Starting at the top of the entries below, print each line exactly until the line with "# numbers in" has been printed too.

Source texts of formatted documents:
────────

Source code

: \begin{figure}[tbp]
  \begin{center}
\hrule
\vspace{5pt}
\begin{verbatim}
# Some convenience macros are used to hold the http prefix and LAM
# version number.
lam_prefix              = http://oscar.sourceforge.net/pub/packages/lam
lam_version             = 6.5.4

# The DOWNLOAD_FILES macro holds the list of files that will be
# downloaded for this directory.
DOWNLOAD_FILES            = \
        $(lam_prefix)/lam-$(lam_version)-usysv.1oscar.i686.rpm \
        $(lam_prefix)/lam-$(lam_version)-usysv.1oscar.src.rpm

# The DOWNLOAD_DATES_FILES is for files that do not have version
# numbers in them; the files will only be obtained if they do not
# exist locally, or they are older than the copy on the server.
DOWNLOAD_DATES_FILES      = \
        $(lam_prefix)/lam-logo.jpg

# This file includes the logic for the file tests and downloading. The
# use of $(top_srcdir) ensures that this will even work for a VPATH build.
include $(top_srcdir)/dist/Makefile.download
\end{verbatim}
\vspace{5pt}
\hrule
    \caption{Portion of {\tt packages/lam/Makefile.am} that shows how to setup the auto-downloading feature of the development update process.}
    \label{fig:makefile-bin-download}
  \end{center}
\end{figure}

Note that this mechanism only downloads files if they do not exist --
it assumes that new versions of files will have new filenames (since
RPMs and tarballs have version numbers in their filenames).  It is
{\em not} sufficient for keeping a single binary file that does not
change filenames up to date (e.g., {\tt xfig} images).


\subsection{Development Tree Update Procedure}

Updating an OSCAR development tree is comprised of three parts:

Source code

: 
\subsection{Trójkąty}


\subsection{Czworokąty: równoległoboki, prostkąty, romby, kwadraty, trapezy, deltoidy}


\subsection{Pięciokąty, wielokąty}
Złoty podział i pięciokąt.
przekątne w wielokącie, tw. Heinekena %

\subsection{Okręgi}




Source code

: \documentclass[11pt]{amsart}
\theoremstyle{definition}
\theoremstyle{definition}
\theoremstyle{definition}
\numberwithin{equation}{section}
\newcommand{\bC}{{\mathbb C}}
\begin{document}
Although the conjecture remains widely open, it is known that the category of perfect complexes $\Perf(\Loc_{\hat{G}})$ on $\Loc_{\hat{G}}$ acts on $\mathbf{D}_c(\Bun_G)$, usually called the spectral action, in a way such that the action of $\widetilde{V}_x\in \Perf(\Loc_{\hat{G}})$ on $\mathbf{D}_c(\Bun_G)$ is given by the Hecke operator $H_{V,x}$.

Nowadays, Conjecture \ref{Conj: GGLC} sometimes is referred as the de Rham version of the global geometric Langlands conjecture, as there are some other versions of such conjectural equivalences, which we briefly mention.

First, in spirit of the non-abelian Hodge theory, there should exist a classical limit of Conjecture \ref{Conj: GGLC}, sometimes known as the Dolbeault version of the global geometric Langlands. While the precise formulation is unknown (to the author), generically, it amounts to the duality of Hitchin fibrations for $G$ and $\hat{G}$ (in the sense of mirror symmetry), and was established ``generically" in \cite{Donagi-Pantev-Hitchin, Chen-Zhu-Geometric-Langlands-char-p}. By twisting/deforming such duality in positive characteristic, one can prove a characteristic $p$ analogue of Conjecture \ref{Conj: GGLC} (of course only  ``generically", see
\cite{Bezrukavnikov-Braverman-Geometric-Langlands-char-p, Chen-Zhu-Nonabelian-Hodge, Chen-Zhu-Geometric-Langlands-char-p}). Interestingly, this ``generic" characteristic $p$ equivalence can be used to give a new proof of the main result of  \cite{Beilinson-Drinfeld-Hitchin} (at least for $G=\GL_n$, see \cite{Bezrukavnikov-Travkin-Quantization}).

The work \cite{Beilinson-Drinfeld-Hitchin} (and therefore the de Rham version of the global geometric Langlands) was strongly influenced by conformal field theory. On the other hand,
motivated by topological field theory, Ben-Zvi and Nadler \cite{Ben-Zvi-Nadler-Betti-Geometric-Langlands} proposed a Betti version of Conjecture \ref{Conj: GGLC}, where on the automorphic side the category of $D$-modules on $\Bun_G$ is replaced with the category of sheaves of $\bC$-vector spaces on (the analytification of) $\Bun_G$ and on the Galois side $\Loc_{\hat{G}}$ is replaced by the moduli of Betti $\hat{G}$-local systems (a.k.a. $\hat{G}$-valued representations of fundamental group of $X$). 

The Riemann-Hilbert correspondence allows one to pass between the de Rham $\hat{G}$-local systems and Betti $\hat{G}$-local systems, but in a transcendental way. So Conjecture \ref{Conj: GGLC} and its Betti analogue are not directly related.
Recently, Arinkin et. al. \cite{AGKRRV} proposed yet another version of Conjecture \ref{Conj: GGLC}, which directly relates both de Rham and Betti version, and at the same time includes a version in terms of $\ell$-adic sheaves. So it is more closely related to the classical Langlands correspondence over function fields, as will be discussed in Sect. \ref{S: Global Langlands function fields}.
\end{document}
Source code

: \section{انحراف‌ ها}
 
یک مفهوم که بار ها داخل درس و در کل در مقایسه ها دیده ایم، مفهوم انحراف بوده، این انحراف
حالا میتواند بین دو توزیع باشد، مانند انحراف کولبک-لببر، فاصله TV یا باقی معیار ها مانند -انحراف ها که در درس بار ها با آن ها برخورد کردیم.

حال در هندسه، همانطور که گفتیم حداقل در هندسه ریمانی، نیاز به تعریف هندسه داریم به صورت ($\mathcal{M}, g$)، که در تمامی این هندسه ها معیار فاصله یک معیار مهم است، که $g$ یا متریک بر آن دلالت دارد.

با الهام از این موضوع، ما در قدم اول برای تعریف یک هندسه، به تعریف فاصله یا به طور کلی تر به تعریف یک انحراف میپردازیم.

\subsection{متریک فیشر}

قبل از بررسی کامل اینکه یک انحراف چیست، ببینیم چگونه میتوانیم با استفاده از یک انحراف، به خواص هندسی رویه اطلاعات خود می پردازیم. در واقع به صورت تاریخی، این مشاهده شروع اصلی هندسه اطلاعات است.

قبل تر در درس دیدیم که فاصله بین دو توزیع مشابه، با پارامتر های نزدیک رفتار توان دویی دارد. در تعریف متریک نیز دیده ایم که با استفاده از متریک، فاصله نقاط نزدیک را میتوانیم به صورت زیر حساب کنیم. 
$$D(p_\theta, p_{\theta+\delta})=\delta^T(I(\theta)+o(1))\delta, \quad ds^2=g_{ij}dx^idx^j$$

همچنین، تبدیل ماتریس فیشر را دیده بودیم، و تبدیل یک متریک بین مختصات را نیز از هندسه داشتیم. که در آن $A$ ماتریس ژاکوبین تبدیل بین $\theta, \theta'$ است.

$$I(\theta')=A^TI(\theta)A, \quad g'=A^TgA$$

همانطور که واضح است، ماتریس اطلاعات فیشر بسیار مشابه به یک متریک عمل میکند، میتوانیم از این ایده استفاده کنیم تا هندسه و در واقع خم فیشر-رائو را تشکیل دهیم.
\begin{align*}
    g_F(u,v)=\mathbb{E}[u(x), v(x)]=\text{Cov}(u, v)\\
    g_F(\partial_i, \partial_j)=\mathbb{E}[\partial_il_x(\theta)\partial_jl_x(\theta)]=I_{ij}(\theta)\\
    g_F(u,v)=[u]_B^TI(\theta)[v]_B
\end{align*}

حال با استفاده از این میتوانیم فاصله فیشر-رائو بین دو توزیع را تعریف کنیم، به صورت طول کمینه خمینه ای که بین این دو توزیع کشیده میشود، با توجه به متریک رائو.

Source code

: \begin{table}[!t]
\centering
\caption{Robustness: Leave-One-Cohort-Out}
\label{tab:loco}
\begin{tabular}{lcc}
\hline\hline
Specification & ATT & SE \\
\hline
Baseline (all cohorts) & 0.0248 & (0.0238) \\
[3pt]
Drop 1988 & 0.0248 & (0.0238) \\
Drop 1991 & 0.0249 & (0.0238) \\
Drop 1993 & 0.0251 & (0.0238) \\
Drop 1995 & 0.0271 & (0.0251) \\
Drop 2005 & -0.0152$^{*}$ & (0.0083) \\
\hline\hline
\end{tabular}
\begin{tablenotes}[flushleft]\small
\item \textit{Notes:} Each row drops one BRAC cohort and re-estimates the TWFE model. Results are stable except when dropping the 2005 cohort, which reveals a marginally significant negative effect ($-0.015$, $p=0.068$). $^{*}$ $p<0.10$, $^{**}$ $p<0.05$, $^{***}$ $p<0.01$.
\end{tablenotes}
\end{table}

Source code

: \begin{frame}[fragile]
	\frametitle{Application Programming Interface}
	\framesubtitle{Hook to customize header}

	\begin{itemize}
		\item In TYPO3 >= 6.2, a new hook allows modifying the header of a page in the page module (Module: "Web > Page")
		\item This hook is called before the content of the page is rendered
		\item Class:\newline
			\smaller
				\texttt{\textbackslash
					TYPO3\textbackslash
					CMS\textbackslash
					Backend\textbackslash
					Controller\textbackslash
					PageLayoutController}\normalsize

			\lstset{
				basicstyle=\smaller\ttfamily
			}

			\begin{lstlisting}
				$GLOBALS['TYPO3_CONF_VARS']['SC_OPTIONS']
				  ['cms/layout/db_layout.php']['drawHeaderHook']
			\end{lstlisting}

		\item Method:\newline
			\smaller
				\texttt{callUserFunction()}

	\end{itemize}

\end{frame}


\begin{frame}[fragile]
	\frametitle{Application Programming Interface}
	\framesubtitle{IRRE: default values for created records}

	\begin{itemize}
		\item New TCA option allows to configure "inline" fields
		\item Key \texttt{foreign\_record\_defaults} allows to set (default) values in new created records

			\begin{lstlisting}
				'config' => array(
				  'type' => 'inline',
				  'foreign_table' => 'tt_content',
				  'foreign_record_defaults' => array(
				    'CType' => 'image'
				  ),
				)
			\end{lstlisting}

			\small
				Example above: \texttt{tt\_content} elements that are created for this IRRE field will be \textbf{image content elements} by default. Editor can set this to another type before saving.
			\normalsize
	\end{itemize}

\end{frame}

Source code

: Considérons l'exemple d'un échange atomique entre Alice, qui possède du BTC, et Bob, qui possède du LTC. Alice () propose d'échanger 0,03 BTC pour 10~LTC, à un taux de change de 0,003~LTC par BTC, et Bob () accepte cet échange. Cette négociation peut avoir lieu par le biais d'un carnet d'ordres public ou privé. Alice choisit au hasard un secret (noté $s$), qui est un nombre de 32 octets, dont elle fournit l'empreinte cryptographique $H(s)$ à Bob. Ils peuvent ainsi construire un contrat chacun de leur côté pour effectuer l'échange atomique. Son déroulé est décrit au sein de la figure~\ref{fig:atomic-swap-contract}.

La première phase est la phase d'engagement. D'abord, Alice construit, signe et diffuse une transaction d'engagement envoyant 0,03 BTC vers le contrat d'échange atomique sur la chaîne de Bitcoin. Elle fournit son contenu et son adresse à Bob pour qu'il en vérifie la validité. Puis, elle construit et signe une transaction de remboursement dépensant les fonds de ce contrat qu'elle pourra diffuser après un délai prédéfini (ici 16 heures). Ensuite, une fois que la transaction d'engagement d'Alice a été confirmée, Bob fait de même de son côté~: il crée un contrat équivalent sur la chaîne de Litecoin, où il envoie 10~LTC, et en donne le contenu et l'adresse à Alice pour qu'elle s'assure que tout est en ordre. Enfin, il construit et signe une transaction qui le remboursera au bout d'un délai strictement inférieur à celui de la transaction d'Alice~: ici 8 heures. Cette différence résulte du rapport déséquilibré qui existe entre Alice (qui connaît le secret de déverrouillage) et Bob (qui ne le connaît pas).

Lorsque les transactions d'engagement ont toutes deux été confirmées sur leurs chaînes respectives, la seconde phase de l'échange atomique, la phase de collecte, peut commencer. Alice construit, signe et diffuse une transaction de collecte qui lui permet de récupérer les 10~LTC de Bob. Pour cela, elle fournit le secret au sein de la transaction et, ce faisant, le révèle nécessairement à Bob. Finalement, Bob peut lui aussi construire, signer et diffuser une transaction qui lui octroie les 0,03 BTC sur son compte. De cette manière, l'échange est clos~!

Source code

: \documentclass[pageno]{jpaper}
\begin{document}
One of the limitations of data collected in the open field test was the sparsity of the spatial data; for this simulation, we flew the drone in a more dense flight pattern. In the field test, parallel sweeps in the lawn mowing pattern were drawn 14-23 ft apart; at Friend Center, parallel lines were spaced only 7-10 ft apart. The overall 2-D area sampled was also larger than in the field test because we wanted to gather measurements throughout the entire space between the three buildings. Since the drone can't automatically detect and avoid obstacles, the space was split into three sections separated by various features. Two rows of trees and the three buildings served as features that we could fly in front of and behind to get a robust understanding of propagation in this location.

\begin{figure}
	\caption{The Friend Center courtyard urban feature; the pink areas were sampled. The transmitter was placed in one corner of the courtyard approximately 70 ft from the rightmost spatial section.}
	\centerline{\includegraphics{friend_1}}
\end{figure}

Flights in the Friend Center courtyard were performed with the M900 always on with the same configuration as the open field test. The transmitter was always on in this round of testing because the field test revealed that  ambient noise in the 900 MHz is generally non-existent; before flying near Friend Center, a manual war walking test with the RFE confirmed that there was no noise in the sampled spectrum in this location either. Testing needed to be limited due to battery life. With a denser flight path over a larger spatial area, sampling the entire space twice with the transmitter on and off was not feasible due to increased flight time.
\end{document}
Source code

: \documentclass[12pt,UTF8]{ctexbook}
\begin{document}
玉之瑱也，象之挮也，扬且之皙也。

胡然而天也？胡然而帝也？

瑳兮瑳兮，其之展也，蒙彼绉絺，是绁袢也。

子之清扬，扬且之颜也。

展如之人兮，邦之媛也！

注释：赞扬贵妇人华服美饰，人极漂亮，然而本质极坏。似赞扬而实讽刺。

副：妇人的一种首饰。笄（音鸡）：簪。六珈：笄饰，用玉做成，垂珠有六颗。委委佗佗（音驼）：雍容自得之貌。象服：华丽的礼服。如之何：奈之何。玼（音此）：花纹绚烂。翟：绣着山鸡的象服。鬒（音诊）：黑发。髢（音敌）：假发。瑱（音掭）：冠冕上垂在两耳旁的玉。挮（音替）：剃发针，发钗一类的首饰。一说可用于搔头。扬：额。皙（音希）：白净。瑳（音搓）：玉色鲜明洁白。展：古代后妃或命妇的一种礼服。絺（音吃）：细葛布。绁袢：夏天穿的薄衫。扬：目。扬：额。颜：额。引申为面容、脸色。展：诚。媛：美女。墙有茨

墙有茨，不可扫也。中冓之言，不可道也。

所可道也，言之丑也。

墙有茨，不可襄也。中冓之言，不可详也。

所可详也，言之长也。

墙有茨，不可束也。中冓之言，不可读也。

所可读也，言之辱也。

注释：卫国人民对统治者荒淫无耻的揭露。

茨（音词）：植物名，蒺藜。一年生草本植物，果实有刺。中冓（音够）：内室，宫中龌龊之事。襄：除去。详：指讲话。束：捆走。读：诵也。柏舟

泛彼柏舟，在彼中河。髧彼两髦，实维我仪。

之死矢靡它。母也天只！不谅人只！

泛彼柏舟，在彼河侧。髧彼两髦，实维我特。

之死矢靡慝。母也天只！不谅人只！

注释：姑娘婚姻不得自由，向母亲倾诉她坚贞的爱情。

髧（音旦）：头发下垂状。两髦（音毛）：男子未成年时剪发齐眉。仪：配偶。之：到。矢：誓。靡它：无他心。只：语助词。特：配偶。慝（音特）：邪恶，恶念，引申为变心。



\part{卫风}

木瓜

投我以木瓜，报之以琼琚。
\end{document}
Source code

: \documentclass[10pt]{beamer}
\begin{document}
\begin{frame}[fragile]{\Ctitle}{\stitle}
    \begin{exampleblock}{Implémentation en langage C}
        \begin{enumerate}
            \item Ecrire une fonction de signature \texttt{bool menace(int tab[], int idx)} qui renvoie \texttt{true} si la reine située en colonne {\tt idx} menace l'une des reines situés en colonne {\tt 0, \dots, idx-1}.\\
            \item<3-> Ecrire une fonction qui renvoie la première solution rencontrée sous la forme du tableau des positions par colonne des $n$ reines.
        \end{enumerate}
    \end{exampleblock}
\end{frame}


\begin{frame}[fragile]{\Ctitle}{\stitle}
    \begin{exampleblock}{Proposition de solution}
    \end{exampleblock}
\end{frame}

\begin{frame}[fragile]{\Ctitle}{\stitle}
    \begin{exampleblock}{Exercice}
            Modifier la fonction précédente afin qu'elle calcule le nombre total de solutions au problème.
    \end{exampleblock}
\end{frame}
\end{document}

────────

RESPONSE BELOW:
Source code

: \begin{figure}[tbp]
  \begin{center}
\hrule
\vspace{5pt}
\begin{verbatim}
# Some convenience macros are used to hold the http prefix and LAM
# version number.
lam_prefix              = http://oscar.sourceforge.net/pub/packages/lam
lam_version             = 6.5.4

# The DOWNLOAD_FILES macro holds the list of files that will be
# downloaded for this directory.
DOWNLOAD_FILES            = \
        $(lam_prefix)/lam-$(lam_version)-usysv.1oscar.i686.rpm \
        $(lam_prefix)/lam-$(lam_version)-usysv.1oscar.src.rpm

# The DOWNLOAD_DATES_FILES is for files that do not have version
# numbers in them; the files will only be obtained if they do not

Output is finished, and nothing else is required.